Right he is. It is a systemic crisis, because the Euro is lacking a second leg to stand on: there's nothing like the US Treasury. As I've pointed out in my previous blog, the Euro has only got the Maastricht Treaty and a bunch of (now largely irrelevant) parameters. Will adding a small fund to this sorry cocktail make a difference? I seriously doubt it. It's not a question of money, but a question of mechanism. What is needed is a mechanism to tap as much money as is needed. If 70 billion will do the trick, fine. But if more is required, the decision process cannot take weeks the way it has happened for Greece.

It won't work.

What will work? Obviously, setting up a Euro-zone wide financial ministry. Because Europeans are hopelessly nationalistic, it can't be done politically. What can? I'm curious to see what Mr. Barroso and the EU Commission are coming up with. We should know by Monday morning what exactly they've been cooking in Brussels and whether it will work.

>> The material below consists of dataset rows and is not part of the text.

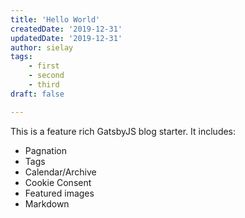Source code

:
 ```yaml
---
title: 'Hello World'
createdDate: '2019-12-31'
updatedDate: '2019-12-31'
author: sielay
tags: 
    - first
    - second
    - third
draft: false

---
```


This is a feature rich GatsbyJS blog starter. It includes:

 * Pagnation
 * Tags
 * Calendar/Archive
 * Cookie Consent
 * Featured images
 * Markdown
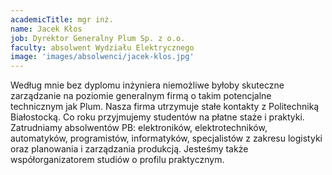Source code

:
 ```yaml
---
academicTitle: mgr inż.
name: Jacek Kłos
job: Dyrektor Generalny Plum Sp. z o.o.
faculty: absolwent Wydziału Elektrycznego
image: 'images/absolwenci/jacek-klos.jpg'
---
```


Według mnie bez dyplomu inżyniera niemożliwe byłoby skuteczne zarządzanie na poziomie generalnym firmą o takim potencjalne technicznym jak Plum. Nasza firma utrzymuje stałe kontakty z Politechniką Białostocką. Co roku przyjmujemy studentów na płatne staże i praktyki. Zatrudniamy absolwentów PB: elektroników, elektrotechników, automatyków, programistów, informatyków, specjalistów z zakresu logistyki oraz planowania i zarządzania produkcją. Jesteśmy także współorganizatorem studiów o profilu praktycznym.
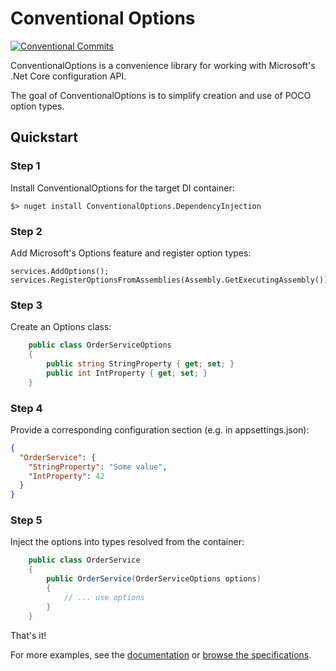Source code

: # Conventional Options 
[![Conventional Commits](https://img.shields.io/badge/Conventional%20Commits-1.0.0-yellow.svg)](https://conventionalcommits.org)


ConventionalOptions is a convenience library for working with Microsoft's .Net Core configuration API.

The goal of ConventionalOptions is to simplify creation and use of POCO option types.


## Quickstart

### Step 1
Install ConventionalOptions for the target DI container:

```
$> nuget install ConventionalOptions.DependencyInjection
```

### Step 2
Add Microsoft's Options feature and register option types:

```
services.AddOptions();
services.RegisterOptionsFromAssemblies(Assembly.GetExecutingAssembly());
```

### Step 3
Create an Options class:

```csharp
    public class OrderServiceOptions
    {
        public string StringProperty { get; set; }
        public int IntProperty { get; set; }
    }
```

### Step 4
Provide a corresponding configuration section (e.g. in appsettings.json):

```json
{
  "OrderService": {
    "StringProperty": "Some value",
    "IntProperty": 42
  }
}
```

### Step 5
Inject the options into types resolved from the container:

```csharp
    public class OrderService
    {
        public OrderService(OrderServiceOptions options)
        {
            // ... use options
        }
    }
```

That's it!


For more examples, see the [documentation](https://github.com/derekgreer/conventional-options/wiki) or [browse the specifications](https://github.com/derekgreer/conventional-options/tree/master/src/ConventionalOptions.Specs).

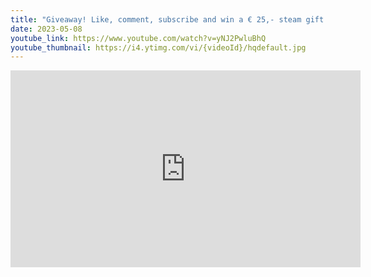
 ```yaml
---
title: "Giveaway! Like, comment, subscribe and win a € 25,- steam gift card!"
date: 2023-05-08
youtube_link: https://www.youtube.com/watch?v=yNJ2PwluBhQ
youtube_thumbnail: https://i4.ytimg.com/vi/{videoId}/hqdefault.jpg
---
```

<iframe width="560" height="315" src="https://www.youtube.com/embed/yNJ2PwluBhQ" title="Giveaway! Like, comment, subscribe and win a € 25,- steam gift card!" frameborder="0" allow="accelerometer; autoplay; clipboard-write; encrypted-media; gyroscope; picture-in-picture; web-share" allowfullscreen></iframe>
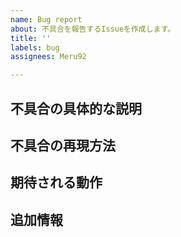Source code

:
 ```yaml
---
name: Bug report
about: 不具合を報告するIssueを作成します。
title: ''
labels: bug
assignees: Meru92

---
```


<!-- バグの報告を行う前に: 
・悪用可能な不具合 (例: チケットを何個も作ることが出来る) などはここに報告せず、直接めるに報告してください。
・CVEdetails.com や GitHub Advisory Database などで入手したSpicyAzisaTicketに関する脆弱性をIssueで報告するのは攻撃者に攻撃してくださいと言っているようなものです。Dependabot security updates という機能で通知が来ますので不要です。
・各項目は詳しく記載してください。情報が不足しているとその分修正に時間がかかります。
-->

## 不具合の具体的な説明
<!-- 不具合に関する具体的な説明を行います。 (例: チケットを作成した際のチャンネルトピックが不正と表示されています。)  -->

## 不具合の再現方法
<!-- 実際にアジ鯖Discordの環境や、当リポジトリの `master` ブランチの環境で同じバグをどのように行えば再現できるかを説明します。  -->

## 期待される動作
<!-- この不具合がなければ行われるはずだった正常な動作はどんななのかを説明します。 -->

## 追加情報
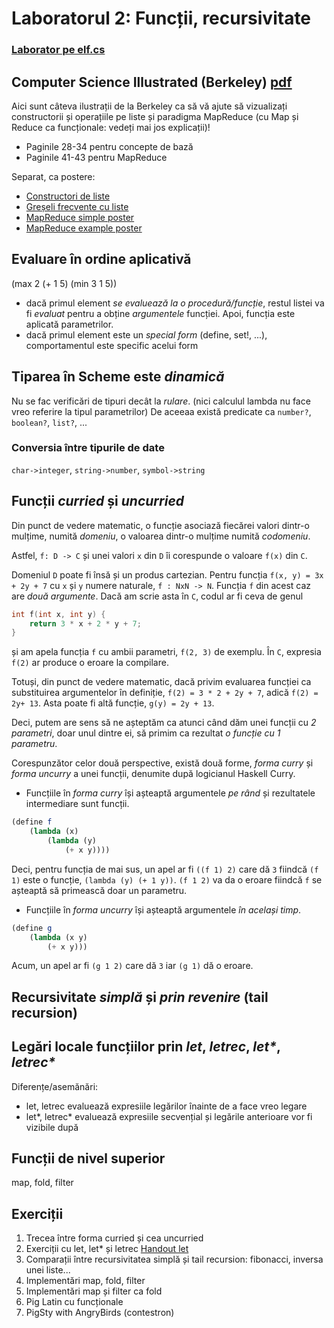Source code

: # Laboratorul 2: Funcții, recursivitate

### [Laborator pe elf.cs](http://elf.cs.pub.ro/pp/laboratoare/l2)

## Computer Science Illustrated (Berkeley) [pdf](http://www.eecs.berkeley.edu/Pubs/TechRpts/2009/EECS-2009-79.pdf)
Aici sunt câteva ilustrații de la Berkeley ca să vă ajute să
vizualizați constructorii și operațiile pe liste și paradigma
MapReduce (cu Map și Reduce ca funcționale: vedeți mai jos explicații)!

* Paginile 28-34 pentru concepte de bază
* Paginile 41-43 pentru MapReduce

Separat, ca postere:

* [Constructori de liste](http://csillustrated.berkeley.edu/PDFs/posters/list-constructors-poster.pdf)
* [Greșeli frecvente cu liste](http://csillustrated.berkeley.edu/PDFs/posters/list-mistakes-poster.pdf)
* [MapReduce simple poster](http://csillustrated.berkeley.edu/PDFs/posters/mapreduce-poster.pdf)
* [MapReduce example poster](http://csillustrated.berkeley.edu/PDFs/posters/mapreduce-example-poster.pdf)

## Evaluare în ordine aplicativă
(max 2 (+ 1 5) (min 3 1 5))
* dacă primul element *se evaluează la o procedură/funcție*, restul listei va fi *evaluat* pentru a obține *argumentele* funcției. Apoi, funcția este aplicată parametrilor.
* dacă primul element este un *special form* (define, set!, ...), comportamentul este specific acelui form

## Tiparea în Scheme este *dinamică*
Nu se fac verificări de tipuri decât la *rulare*. (nici calculul lambda nu face vreo referire la tipul parametrilor)
De aceeaa există predicate ca `number?`, `boolean?`, `list?`, ...
### Conversia între tipurile de date
`char->integer`, `string->number`, `symbol->string`

## Funcții *curried* și *uncurried*
Din punct de vedere matematic, o funcție asociază fiecărei valori
dintr-o mulțime, numită *domeniu*, o valoarea dintr-o mulțime numită
*codomeniu*.

Astfel, `f: D -> C` și unei valori `x` din `D` îi corespunde o valoare
`f(x)` din `C`.

Domeniul `D` poate fi însă și un produs cartezian. Pentru funcția
`f(x, y) = 3x + 2y + 7` cu `x` și `y` numere naturale, `f : NxN -> N`.
Funcția `f` din acest caz are *două argumente*. Dacă am scrie asta în
`C`, codul ar fi ceva de genul

```c
int f(int x, int y) {
	return 3 * x + 2 * y + 7;
}
```

și am apela funcția `f` cu ambii parametri, `f(2, 3)` de exemplu. În
`C`, expresia `f(2)` ar produce o eroare la compilare.

Totuși, din punct de vedere matematic, dacă privim evaluarea funcției
ca substituirea argumentelor în definiție, `f(2) = 3 * 2 + 2y + 7`,
adică `f(2) = 2y+ 13`. Asta poate fi altă funcție, `g(y) = 2y + 13`.

Deci, putem are sens să ne așteptăm ca atunci când dăm unei funcții cu *2 parametri*,
doar unul dintre ei, să primim ca rezultat *o funcție cu 1 parametru*. 

Corespunzător celor două perspective, există două forme, *forma curry*
și *forma uncurry* a unei funcții, denumite după logicianul Haskell
Curry.

* Funcțiile în *forma curry* își așteaptă argumentele *pe rând* și
rezultatele intermediare sunt funcții.

```scheme
(define f 
	(lambda (x)
		(lambda (y)
			(+ x y))))
```

Deci, pentru funcția de mai sus, un apel ar fi `((f 1) 2)` care dă `3`
fiindcă `(f 1)` este o funcție, `(lambda (y) (+ 1 y))`. `(f 1 2)` va
da o eroare fiindcă `f` se așteaptă să primească doar un parametru.

* Funcțiile în *forma uncurry* își așteaptă argumentele *în același
  timp*.
  
```scheme
(define g
	(lambda (x y)
		(+ x y)))
```

Acum, un apel ar fi `(g 1 2)` care dă `3` iar `(g 1)` dă o eroare.

## Recursivitate *simplă* și *prin revenire* (tail recursion)


## Legări locale funcțiilor prin *let*, *letrec*, <em>let*</em>, <em>letrec*</em>
Diferențe/asemănări:
* let, letrec evaluează expresiile legărilor înainte de a face vreo
  legare
* let\*, letrec* evaluează expresiile secvențial și legările
  anterioare vor fi vizibile după 

## Funcții de nivel superior
map, fold, filter

## Exerciții
1. Trecea între forma curried și cea uncurried
1. Exerciții cu let, let* și letrec
[Handout let](http://www.cs.vassar.edu/~cs295/handouts/let-forms.pdf)
1. Comparații între recursivitatea simplă și tail recursion: fibonacci, inversa unei liste...
1. Implementări map, fold, filter
1. Implementări map și filter ca fold
1. Pig Latin cu funcționale 
1. PigSty with AngryBirds (contestron)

That's for the short term. Over the medium term, I still think that more is needed than an emergency fund. Maastricht has to change: a set of rules that are rigid and immediately disregarded cannot be a serious foundation for a currency. What is needed is a supranational Ministry of Finance responsible to the Finance Ministers of the Euro-member countries.

If that's too much to ask for, forget the Euro. And forget Europe too!